If you take the word 'cafe' and replace it with any other type of social gathering point, then reiterate with Stewart's point that "...the key is an owner who loves the music.", then I think that is a fairly good reading of the way that it is going at the present.

Banjiman notes that "... luckily we still have some pubs left that are prepared to put on/ allow real music...", but again the key to it all is the engagement and enthusiasm of the owner of the place; one who is more interested in 'providing' than in 'selling' the product.

"I'm really tired of playing pubs to counter the fact that folk clubs can't afford very much" I think the term 'playing pubs' generates a negative attitude towards that end of the entertainment spectrum; some of it is justified, but moreso because of the audience one expects in the places, who generally speaking want nothing else only the 'Come All Ye...' songs.
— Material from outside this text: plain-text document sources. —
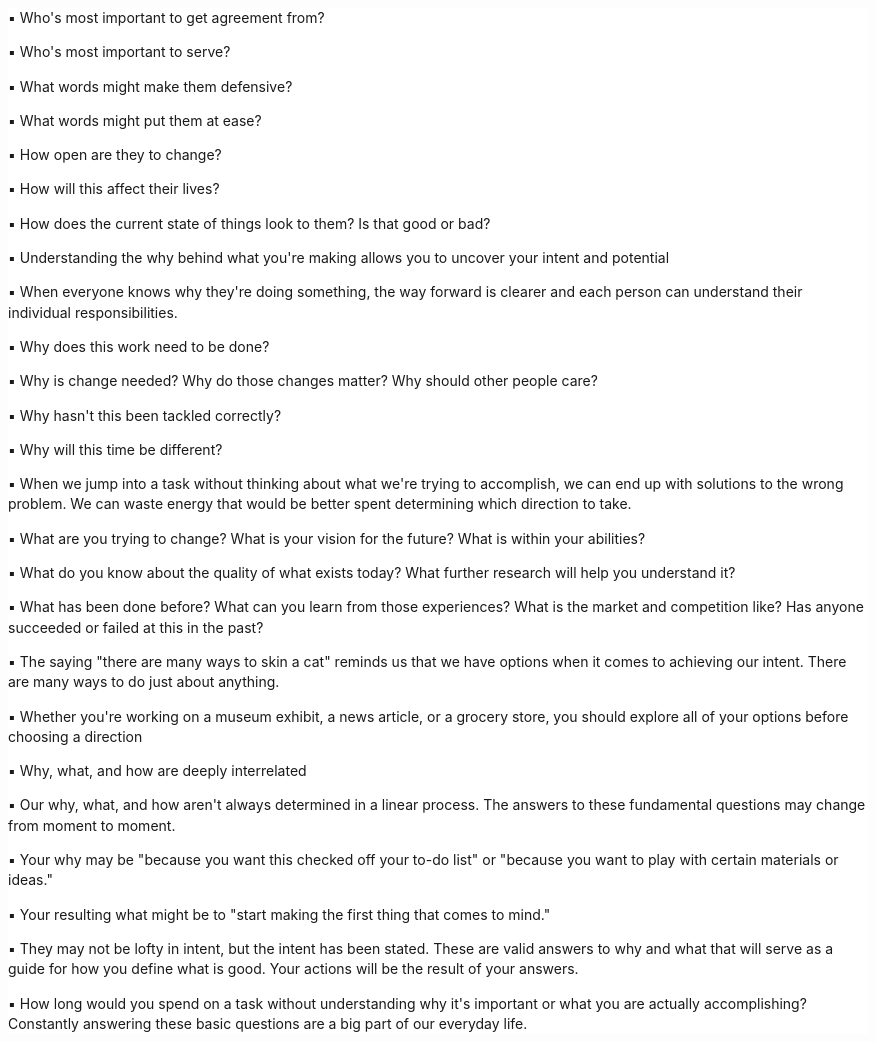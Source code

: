 ▪ Who's most important to get agreement from?

▪ Who's most important to serve?

▪ What words might make them defensive?

▪ What words might put them at ease?

▪ How open are they to change?

▪ How will this affect their lives?

▪ How does the current state of things look to them? Is that good or bad?

▪ Understanding the why behind what you're making allows you to uncover your intent and potential

▪ When everyone knows why they're doing something, the way forward is clearer and each person can understand their individual responsibilities.

▪ Why does this work need to be done?

▪ Why is change needed? Why do those changes matter? Why should other people care?

▪ Why hasn't this been tackled correctly?

▪ Why will this time be different?

▪ When we jump into a task without thinking about what we're trying to accomplish, we can end up with solutions to the wrong problem. We can waste energy that would be better spent determining which direction to take.

▪ What are you trying to change? What is your vision for the future? What is within your abilities?

▪ What do you know about the quality of what exists today? What further research will help you understand it?

▪ What has been done before? What can you learn from those experiences? What is the market and competition like? Has anyone succeeded or failed at this in the past?

▪ The saying "there are many ways to skin a cat" reminds us that we have options when it comes to achieving our intent. There are many ways to do just about anything.

▪ Whether you're working on a museum exhibit, a news article, or a grocery store, you should explore all of your options before choosing a direction

▪ Why, what, and how are deeply interrelated

▪ Our why, what, and how aren't always determined in a linear process. The answers to these fundamental questions may change from moment to moment.

▪ Your why may be "because you want this checked off your to-do list" or "because you want to play with certain materials or ideas."

▪ Your resulting what might be to "start making the first thing that comes to mind."

▪ They may not be lofty in intent, but the intent has been stated. These are valid answers to why and what that will serve as a guide for how you define what is good. Your actions will be the result of your answers.

▪ How long would you spend on a task without understanding why it's important or what you are actually accomplishing? Constantly answering these basic questions are a big part of our everyday life.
The trick, there, is to get those eejits out of the place on the nights you want to run a 'Folk Club' in the place.

Pubs operate on a monthly/quarterly budget.
If they don't they're not good managers.
Those that provide entertainment, also have a monthly/--- budget: Their accountant takes their ingoings with outgoings, subtracts one from the other and tells you how much you can spend on Entertainment.
Most of the Friday/Sat night crowd will not be there when you have the 'Tuesday Night Folk Club', or whatever, in that pub, and if the thing is advertised well enough , especially by the pub, as part of their 'Entertainment Schedule', then the whole thing is a lot more integrated; no different from 'Darts Night'

There are a lot of Folk musicians who make excuses for the music, that it is outside the mainstream and somehow inferior because of it, but the main judges of that should be the public.
How the public have it presented to them is also a key to it's success.
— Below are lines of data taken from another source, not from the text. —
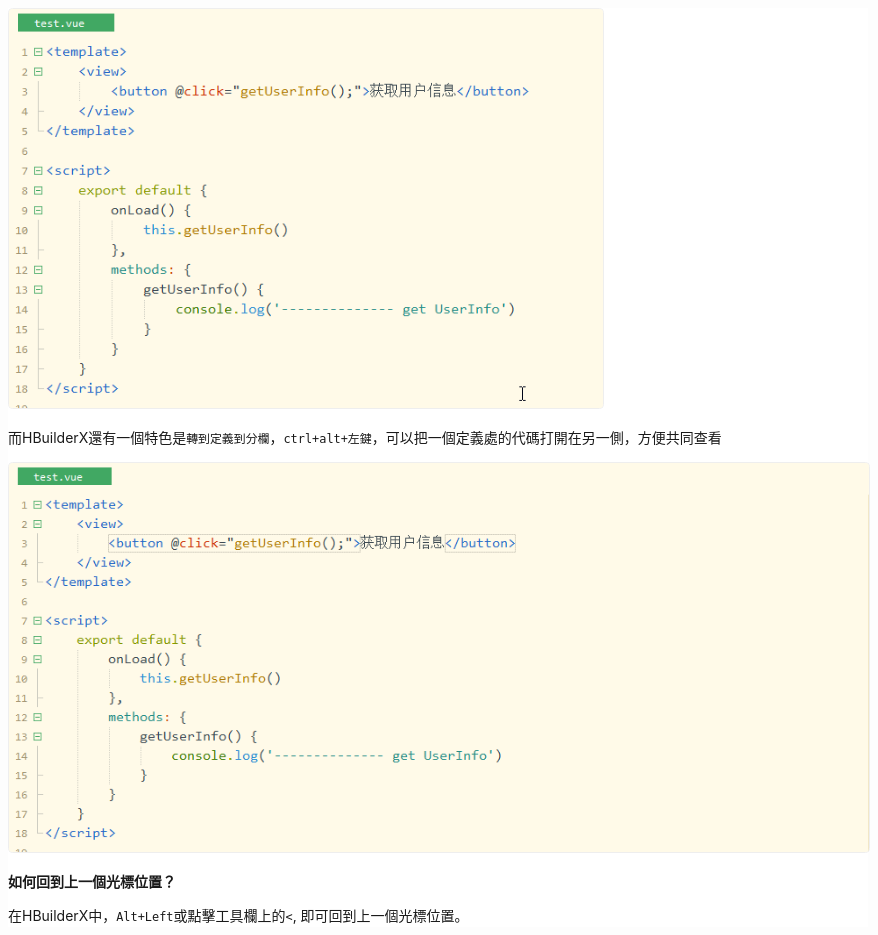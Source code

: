 <img src="/static/snapshots/started_tutorial/3b6a921a9021ffa5ed54e7633afb7fd0.gif" style="zoom: 90%;border:1px solid #eee;border-radius: 5px;" />

而HBuilderX還有一個特色是`轉到定義到分欄`，`ctrl+alt+左鍵`，可以把一個定義處的代碼打開在另一側，方便共同查看

<img src="/static/snapshots/started_tutorial/c75ed6bdd5b6c5a9b8c827b2ee1262a9.gif" style="zoom: 90%;border:1px solid #eee;border-radius: 5px;" />


**如何回到上一個光標位置？**

在HBuilderX中，`Alt+Left`或點擊工具欄上的`<`, 即可回到上一個光標位置。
The kids are coming on fine, yes, but as you say, Jim, they're turning their heads away from the traditional, and, personally, I don't think that is a particularly good direction for the pendulum to swing, because as Peace says "...folk has not exposed itself to the newer generations. It was not presented and found lacking. It's just not been presented in a medium the kids use."... and, because the new proprietors of these 'new' Folk Clubs (the above mentioned 50's and upwards), are not of the IT generation, the kids (who most definitely are), have the ups on us.

I think now with Pub Culture going mad in Britain, the (on the whole) gentler, folk music audience, will take their music away from the pubs themselves.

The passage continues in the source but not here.